This is how it worked for me. I bought my first Lucy as a pet, not having any idea I'd EVER want to show. She came with limited registration (no breeding, no showing) After I became obsessed and wanted to show, her breeder was willing to let me do that, by changing the registration to full. Luckily, I bought a girl that was show quality, but that doens't always happen! It didn't work out but i still learned a lot from it.

I was lucky enough to find a breeder who was willing to sell me a show dog, so Caddy came into my home. Again, that didn't work out for showing but I still learned a lot and I just had my first litter of pups from her and Caddy's son will hopefully be hitting in the ring in a few months. 

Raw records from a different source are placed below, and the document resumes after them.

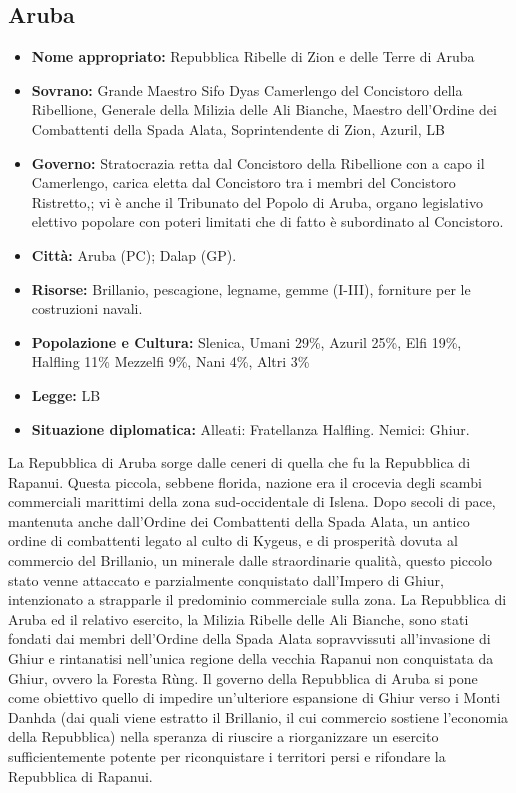 \documentclass[a4paper]{report}
\begin{document}
\begin{multicols}{2}
\subsection*{Aruba}
\begin{itemize}
	\item \textbf{Nome appropriato:} Repubblica Ribelle di Zion e delle Terre di Aruba
	\item \textbf{Sovrano:} Grande Maestro Sifo Dyas Camerlengo del Concistoro della Ribellione, Generale della Milizia delle Ali Bianche, Maestro dell’Ordine dei Combattenti della Spada Alata, Soprintendente di Zion, Azuril, LB
	\item \textbf{Governo:} Stratocrazia retta dal Concistoro della Ribellione con a capo il Camerlengo, carica eletta dal Concistoro tra i membri del Concistoro Ristretto,; vi è anche il Tribunato del Popolo di Aruba, organo legislativo elettivo popolare con poteri limitati che di fatto è subordinato al Concistoro.
	\item \textbf{Città:} Aruba (PC); Dalap (GP).
	\item \textbf{Risorse:} Brillanio, pescagione, legname, gemme (I-III), forniture per le costruzioni navali.
	\item \textbf{Popolazione e Cultura:} Slenica, Umani 29\%, Azuril 25\%, Elfi 19\%, Halfling 11\% Mezzelfi 9\%, Nani 4\%, Altri 3\%
	\item \textbf{Legge:} LB
	\item \textbf{Situazione diplomatica:} Alleati: Fratellanza Halfling.
	Nemici: Ghiur.
\end{itemize}
La Repubblica di Aruba sorge dalle ceneri di quella che fu la Repubblica di Rapanui. Questa piccola, sebbene florida, nazione era il crocevia degli scambi commerciali marittimi della zona sud-occidentale di Islena. Dopo secoli di pace, mantenuta anche dall’Ordine dei Combattenti della Spada Alata, un antico ordine di combattenti legato al culto di Kygeus, e di prosperità dovuta al commercio del Brillanio, un minerale dalle straordinarie qualità, questo piccolo stato venne attaccato e parzialmente conquistato dall’Impero di Ghiur, intenzionato a strapparle il predominio commerciale sulla zona. La Repubblica di Aruba ed il relativo esercito, la Milizia Ribelle delle Ali Bianche, sono stati fondati dai membri dell’Ordine della Spada Alata sopravvissuti all’invasione di Ghiur e rintanatisi nell’unica regione della vecchia Rapanui non conquistata da Ghiur, ovvero la Foresta Rùng.
Il governo della Repubblica di Aruba si pone come obiettivo quello di impedire un’ulteriore espansione di Ghiur verso i Monti Danhda (dai quali viene estratto il Brillanio, il cui commercio sostiene l’economia della Repubblica) nella speranza di riuscire a riorganizzare un esercito sufficientemente potente per riconquistare i territori persi e rifondare la Repubblica di Rapanui.



\end{multicols}
\end{document}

And then there is Caira, who was given to me by the same breeder to make up for caddy not working out as a show dog. All i can say is... WOW! She loves the ring and I've learned a lot by showing her these past 6 mos, plus she gorgeous (not that I'm biased, LOL) 

So there are breeders out there who are willing to take a chance with newbies and all i can say it is soo appreciated! Showing is a lot of work (and can be a lot of money) so you pretty much have to commit fully to it. It's hard to 'dabble' at showing and finish a dog.

My dogs live inside my home and are part of the family, but Caira is penned a lot of the time to protect her coat. Like Lynn said, no carpet, no stairs, no grass. I have tile and flooring down and they sleep with satin beds (or a satin pillowcase stuffed with a donut bed) It's not the most ideal life, I know, but most show dogs love the ring, at least I know Caira does! Caddy didn't like the ring, which is why she is cut down and only sleeps in a pen at night (with her BFF Lucy). Puppies have to be closely supervised so when i can't watch them, my two pups are contained for their own protection. Caira LOVES playing iwth the puppies but she taunts them and takes off running, dragging two little puppies who have ahold of her coat. :smpullhair: so their time all playing together is limited.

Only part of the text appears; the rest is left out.